Лишь один писатель, возникший в те же годы, но вышедший на журнальные страницы, близок, пожалуй, к Демидову этим мягким снисхождением к человеческой мелкости, может быть, даже ничтожеству (если только оно не несет в себе гибель ему подобных) — это Фазиль Искандер.
Но больней всего Демидову зрелище угасания в нечеловеческих условиях яркого интеллекта. И мы видим, каких сил стоило ему самому, ежечасно наблюдавшему торжествующее зло, сохранить интеллект и дух для будущего труда.
«Главное оружие, имеющееся в распоряжении зла помимо физической силы, — писал Бродский, — это его способность поглощать наше воображение. Как предмет размышлений, зло гораздо увлекательней, чем, например, добро. Другими словами, зло — воплощенное и невоплощенное — обладает колоссальной способностью гипнотизировать ваше сознание; особенно — вашу способность оперировать абстрактными категориями»[681].
Сам Демидов признается в одном из писем с болью: «Писательство в том жанре, который я выбрал, напрягает не столько ум, сколько сердце. Я часто не могу уснуть всю ночь. Возвращается пережитое. Я не обладаю мудростью Пимена-летописца и его старческой бесстрастностью. Минувшее для меня отнюдь не безмолвно и спокойно…»
6
Демидов взялся с толстовской дотошностью описывать трех героев своих «повестей о 37-м годе»: высококвалифицированного и талантливого, с незаурядным светлым умом и рефлекторным чувством собственного достоинства инженера Трубникова, эмигранта из старинного дворянского рода, вернувшегося из Германии на родину — в Ленинград; сына нэпмана и выдающегося инженера-энергетика (почти самоучкой освоившего физику, математику и электротехнику) в южном городе Рафаила Львовича, не склонного, в отличие от Трубникова, размышлять над общими вопросами; выпускника Юридического института, молодого прокурора Корнева, назначенного в 1937 году прямо со студенческой скамьи осуществлять прокурорский надзор.
Автор этих повестей выбрал особую задачу — забыть на время то, что давно известно ему, колымчанину, и поместить сознание читателя в атмосферу 1937 года вне последующих наших знаний о происходящем.

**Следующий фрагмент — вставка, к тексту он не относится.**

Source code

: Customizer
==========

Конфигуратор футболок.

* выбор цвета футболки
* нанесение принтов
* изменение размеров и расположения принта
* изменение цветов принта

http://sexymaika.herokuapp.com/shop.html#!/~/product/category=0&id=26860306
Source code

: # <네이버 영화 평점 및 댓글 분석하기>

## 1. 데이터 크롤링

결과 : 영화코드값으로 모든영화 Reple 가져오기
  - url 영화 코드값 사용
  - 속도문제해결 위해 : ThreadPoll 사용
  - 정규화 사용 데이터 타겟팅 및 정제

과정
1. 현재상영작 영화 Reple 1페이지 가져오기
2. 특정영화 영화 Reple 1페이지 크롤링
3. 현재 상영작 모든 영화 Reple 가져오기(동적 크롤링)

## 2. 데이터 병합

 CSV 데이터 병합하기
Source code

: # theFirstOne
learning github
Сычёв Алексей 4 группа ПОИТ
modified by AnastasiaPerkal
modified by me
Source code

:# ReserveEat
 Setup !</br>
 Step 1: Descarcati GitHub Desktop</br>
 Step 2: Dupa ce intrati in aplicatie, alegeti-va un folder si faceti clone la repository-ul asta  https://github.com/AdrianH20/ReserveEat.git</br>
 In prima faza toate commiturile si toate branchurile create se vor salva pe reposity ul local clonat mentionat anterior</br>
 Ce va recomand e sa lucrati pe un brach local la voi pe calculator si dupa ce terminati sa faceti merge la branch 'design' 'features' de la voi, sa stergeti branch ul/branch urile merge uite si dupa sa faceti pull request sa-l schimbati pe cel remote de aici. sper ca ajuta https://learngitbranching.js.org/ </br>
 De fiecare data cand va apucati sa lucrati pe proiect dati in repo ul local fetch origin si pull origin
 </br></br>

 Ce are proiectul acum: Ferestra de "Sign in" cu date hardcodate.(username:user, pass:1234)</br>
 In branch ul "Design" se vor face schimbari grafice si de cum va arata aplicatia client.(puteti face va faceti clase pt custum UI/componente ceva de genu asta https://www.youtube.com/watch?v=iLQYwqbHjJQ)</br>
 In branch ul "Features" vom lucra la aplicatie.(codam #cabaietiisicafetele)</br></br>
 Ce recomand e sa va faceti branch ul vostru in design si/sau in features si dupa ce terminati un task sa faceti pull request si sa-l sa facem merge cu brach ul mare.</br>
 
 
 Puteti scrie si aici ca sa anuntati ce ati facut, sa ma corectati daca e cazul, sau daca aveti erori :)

Все три его героя силятся разобраться в происходящем: молодой прокурор никак не может постигнуть, что означает часто встречающаяся «короткая маловразумительная фраза»: «Сослан без права переписки».
Демидов ищет и находит свою литературную форму для воспроизведения охватывающей всю страну катастрофы, оставшейся не изображенной. В повести «Два прокурора» в течение суток, которые отвел себе герой для главных в его жизни действий (решение действовать сразу наполняет его жизнь смыслом: «Русские всегда были глубоко идеологическим народом: жизнь для них не жизнь, если у нее нет специального предназначения»[682]), расписан каждый час. Время растянуто.
После фразы случайных, как казалось ему, попутчиков «Спокойно, Корнев! Вы арестованы!» песочные часы переворачиваются вместе с человеком.
Время начинает течь совершенно по-другому. Две фразы, следующие после того, как перед главным героем «широко раскрылись» ворота, ведущие во двор внутренней тюрьмы, обнимают сразу четыре месяца «упорной возни с упрямо запирающимся преступником и усилий нескольких опытных следователей, прежде чем он признал предъявленные ему обвинения».
Повествование уходит от героя и принимает точку зрения следствия (именно с этой точки зрения он признал обвинения в несуществующих преступлениях). Внутренняя точка зрения самого Корнева исчезает без следа. С этого времени мы видим недавно активно мыслящего и действующего персонажа только извне, в отдельные, выхваченные из сгустившейся тьмы моменты его бытия. Например, когда поздней ночью «в гулкой, почти пустой комнате» (кто же, кроме тех, кто знал эти комнаты изнутри, предъявил бы нам эти потрясающие своим лаконизмом эпитеты?) «с зарешеченными оконцами под потолком, подсудимому Корневу, изможденному совсем еще молодому человеку, но уже с сильной проседью в непомерно отросших волосах, был вынесен смертный приговор».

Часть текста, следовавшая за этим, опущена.